The government said at the time it was needed because the republic’s 1937 constitution only gives Christians legal protection of their beliefs.

Oddly, Fry is not making a free speech defense, that such laws are silly and should not be part of any civilized society. He instead argues that since he was not singling out any one religion, the law should not apply to his comments, saying “I don’t think I mentioned once any particular religion and I certainly didn’t intend, and in fact I know I didn’t say anything offensive towards any particular religion.”

If you criticize god, aren’t you criticizing all god-based religions?

Interestingly the law excludes from its definition of religion (and thus its blasphemy protections) any organization or cult whose “principal object of which is the making of profit” or “employs oppressive psychological manipulation” of its followers or to gain new followers.

Clearly the government wants to exclude groups like Scientologists from its protections but I would have thought that all religions fit that description.

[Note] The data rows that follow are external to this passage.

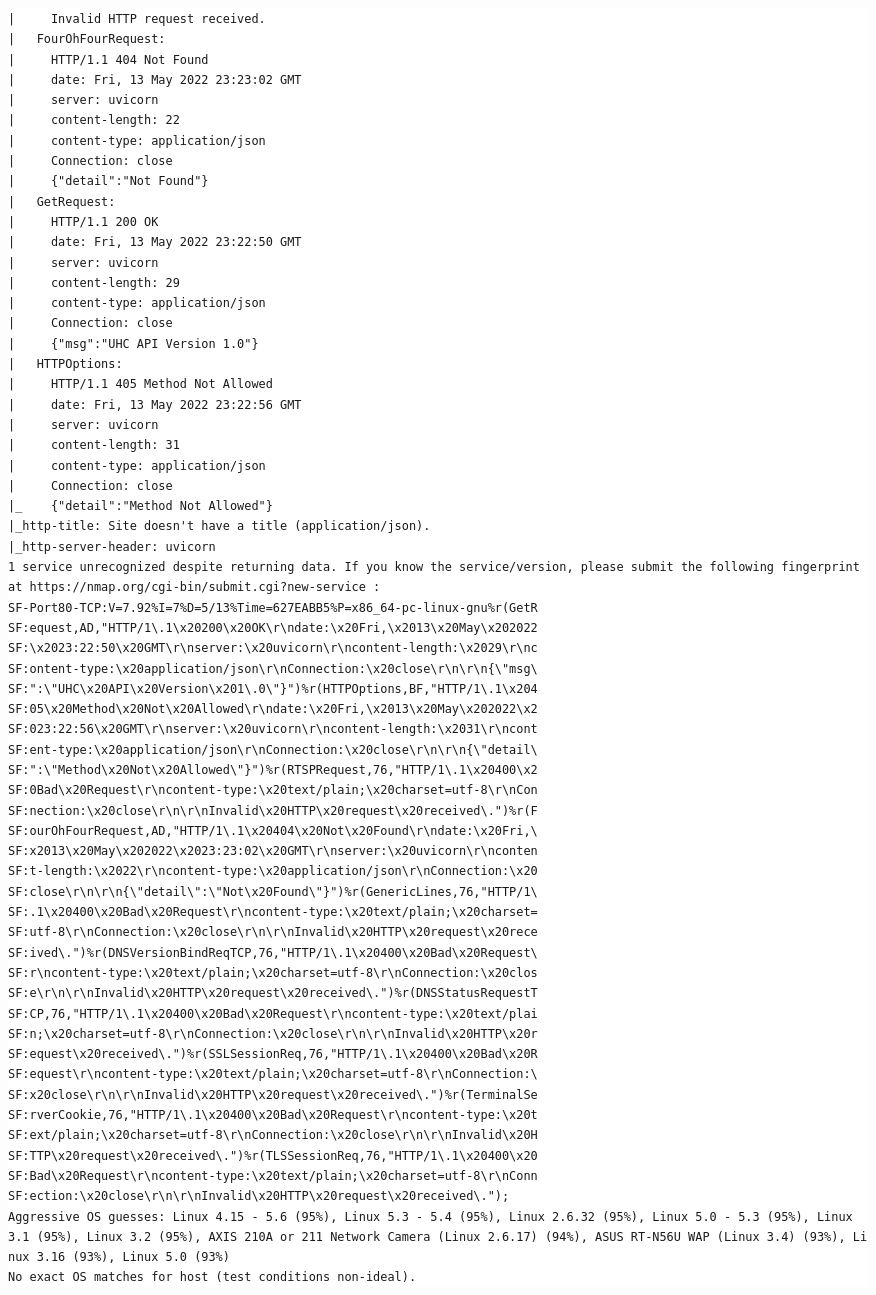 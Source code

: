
 ```
|     Invalid HTTP request received.
|   FourOhFourRequest: 
|     HTTP/1.1 404 Not Found
|     date: Fri, 13 May 2022 23:23:02 GMT
|     server: uvicorn
|     content-length: 22
|     content-type: application/json
|     Connection: close
|     {"detail":"Not Found"}
|   GetRequest: 
|     HTTP/1.1 200 OK
|     date: Fri, 13 May 2022 23:22:50 GMT
|     server: uvicorn
|     content-length: 29
|     content-type: application/json
|     Connection: close
|     {"msg":"UHC API Version 1.0"}
|   HTTPOptions: 
|     HTTP/1.1 405 Method Not Allowed
|     date: Fri, 13 May 2022 23:22:56 GMT
|     server: uvicorn
|     content-length: 31
|     content-type: application/json
|     Connection: close
|_    {"detail":"Method Not Allowed"}
|_http-title: Site doesn't have a title (application/json).
|_http-server-header: uvicorn
1 service unrecognized despite returning data. If you know the service/version, please submit the following fingerprint at https://nmap.org/cgi-bin/submit.cgi?new-service :
SF-Port80-TCP:V=7.92%I=7%D=5/13%Time=627EABB5%P=x86_64-pc-linux-gnu%r(GetR
SF:equest,AD,"HTTP/1\.1\x20200\x20OK\r\ndate:\x20Fri,\x2013\x20May\x202022
SF:\x2023:22:50\x20GMT\r\nserver:\x20uvicorn\r\ncontent-length:\x2029\r\nc
SF:ontent-type:\x20application/json\r\nConnection:\x20close\r\n\r\n{\"msg\
SF:":\"UHC\x20API\x20Version\x201\.0\"}")%r(HTTPOptions,BF,"HTTP/1\.1\x204
SF:05\x20Method\x20Not\x20Allowed\r\ndate:\x20Fri,\x2013\x20May\x202022\x2
SF:023:22:56\x20GMT\r\nserver:\x20uvicorn\r\ncontent-length:\x2031\r\ncont
SF:ent-type:\x20application/json\r\nConnection:\x20close\r\n\r\n{\"detail\
SF:":\"Method\x20Not\x20Allowed\"}")%r(RTSPRequest,76,"HTTP/1\.1\x20400\x2
SF:0Bad\x20Request\r\ncontent-type:\x20text/plain;\x20charset=utf-8\r\nCon
SF:nection:\x20close\r\n\r\nInvalid\x20HTTP\x20request\x20received\.")%r(F
SF:ourOhFourRequest,AD,"HTTP/1\.1\x20404\x20Not\x20Found\r\ndate:\x20Fri,\
SF:x2013\x20May\x202022\x2023:23:02\x20GMT\r\nserver:\x20uvicorn\r\nconten
SF:t-length:\x2022\r\ncontent-type:\x20application/json\r\nConnection:\x20
SF:close\r\n\r\n{\"detail\":\"Not\x20Found\"}")%r(GenericLines,76,"HTTP/1\
SF:.1\x20400\x20Bad\x20Request\r\ncontent-type:\x20text/plain;\x20charset=
SF:utf-8\r\nConnection:\x20close\r\n\r\nInvalid\x20HTTP\x20request\x20rece
SF:ived\.")%r(DNSVersionBindReqTCP,76,"HTTP/1\.1\x20400\x20Bad\x20Request\
SF:r\ncontent-type:\x20text/plain;\x20charset=utf-8\r\nConnection:\x20clos
SF:e\r\n\r\nInvalid\x20HTTP\x20request\x20received\.")%r(DNSStatusRequestT
SF:CP,76,"HTTP/1\.1\x20400\x20Bad\x20Request\r\ncontent-type:\x20text/plai
SF:n;\x20charset=utf-8\r\nConnection:\x20close\r\n\r\nInvalid\x20HTTP\x20r
SF:equest\x20received\.")%r(SSLSessionReq,76,"HTTP/1\.1\x20400\x20Bad\x20R
SF:equest\r\ncontent-type:\x20text/plain;\x20charset=utf-8\r\nConnection:\
SF:x20close\r\n\r\nInvalid\x20HTTP\x20request\x20received\.")%r(TerminalSe
SF:rverCookie,76,"HTTP/1\.1\x20400\x20Bad\x20Request\r\ncontent-type:\x20t
SF:ext/plain;\x20charset=utf-8\r\nConnection:\x20close\r\n\r\nInvalid\x20H
SF:TTP\x20request\x20received\.")%r(TLSSessionReq,76,"HTTP/1\.1\x20400\x20
SF:Bad\x20Request\r\ncontent-type:\x20text/plain;\x20charset=utf-8\r\nConn
SF:ection:\x20close\r\n\r\nInvalid\x20HTTP\x20request\x20received\.");
Aggressive OS guesses: Linux 4.15 - 5.6 (95%), Linux 5.3 - 5.4 (95%), Linux 2.6.32 (95%), Linux 5.0 - 5.3 (95%), Linux 3.1 (95%), Linux 3.2 (95%), AXIS 210A or 211 Network Camera (Linux 2.6.17) (94%), ASUS RT-N56U WAP (Linux 3.4) (93%), Linux 3.16 (93%), Linux 5.0 (93%)
No exact OS matches for host (test conditions non-ideal).
```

After all, apart from the fact that religions are principally money-making enterprises, what is inculcating ideas of hell and heaven other than “oppressive psychological manipulation”?

Comments

  1. says

    I would have preferred a defense along the lines of, “I was responding within the context of christian theology; if the consequences of thinking about christian theology raise those questions, how can I be being ‘insulting’? You are charging me with taking christianity seriously and, if you drop the charges, I’d be happy to stop.”

  2. OverlappingMagisteria says

    Here’s the interview where he made the comments. It made its rounds back when it came out.

  3. Pierce R. Butler says

    … he violated the Defamation Act of 2009.

    The law prohibits people from publishing or uttering “matter that is grossly abusive or insulting in relation to matters held sacred by any religion, thereby causing outrage among a substantial number of the adherents of that religion”.

    How many advertisers of beef has Ireland prosecuted for outraging Hindus? Has anyone who publicly praised a dog, or the set of dogs, faced charges for denigrating Muslim values? And what about those – I have no doubt someone must have – preaching a certain Commandment about the worship of graven images, a direct slur against a certain Church somehow still popular among some circles in the Emerald Isle?

  4. Mano Singham says

    Cartwheels,

    I don’t think I can take listening to both Harris and Murray talk about race and intelligence. The only thing worse would be if Andrew Sullivan had joined them. So i will leave criticisms of it in the hands of others like PZ

    I published an article on race and intelligence back in 1995 in response to Murray’s awful book.

  5. Owlmirror says

    If you criticize god, aren’t you criticizing all god-based religions?

    I dunno, it could be argued that the language of the law, “matter that is grossly abusive or insulting”, means that the criticism has to be abusive or insulting to some specific group.

    Fry could argue that if no group agrees with how he characterizes God, then his criticism cannot be seen as abusive or insulting to any group.

    As a rough analogy, suppose Fry had said something like “How dare God make the universe out of his snot!” [ref: Great Green Arkleseizure] Well, does any religious group actually believe that? If the Jatravartid weren’t fictional, they might take offense, but otherwise, who can claim to be insulted?

  6. Owlmirror says

    Comments elsewhere suggest that the complaint against Fry was specifically made to highlight the existence of the terrible law, and hopefully prompt its repeal.

  7. hotshoe_ says

    According to article in the Guardian
    the person who reported the “crime” initially says “… I simply believed that the comments made by Fry on RTÉ were criminal blasphemy and that I was doing my civic duty by reporting a crime.”

    Doesn’t sound like they wanted to prompt a repeal or have any discussion about whether the law is bad for Ireland.

  8. usagichan says

    I gather the police dropped the case when (unsurprisingly) they couldn’t find enough Irish people that were offended.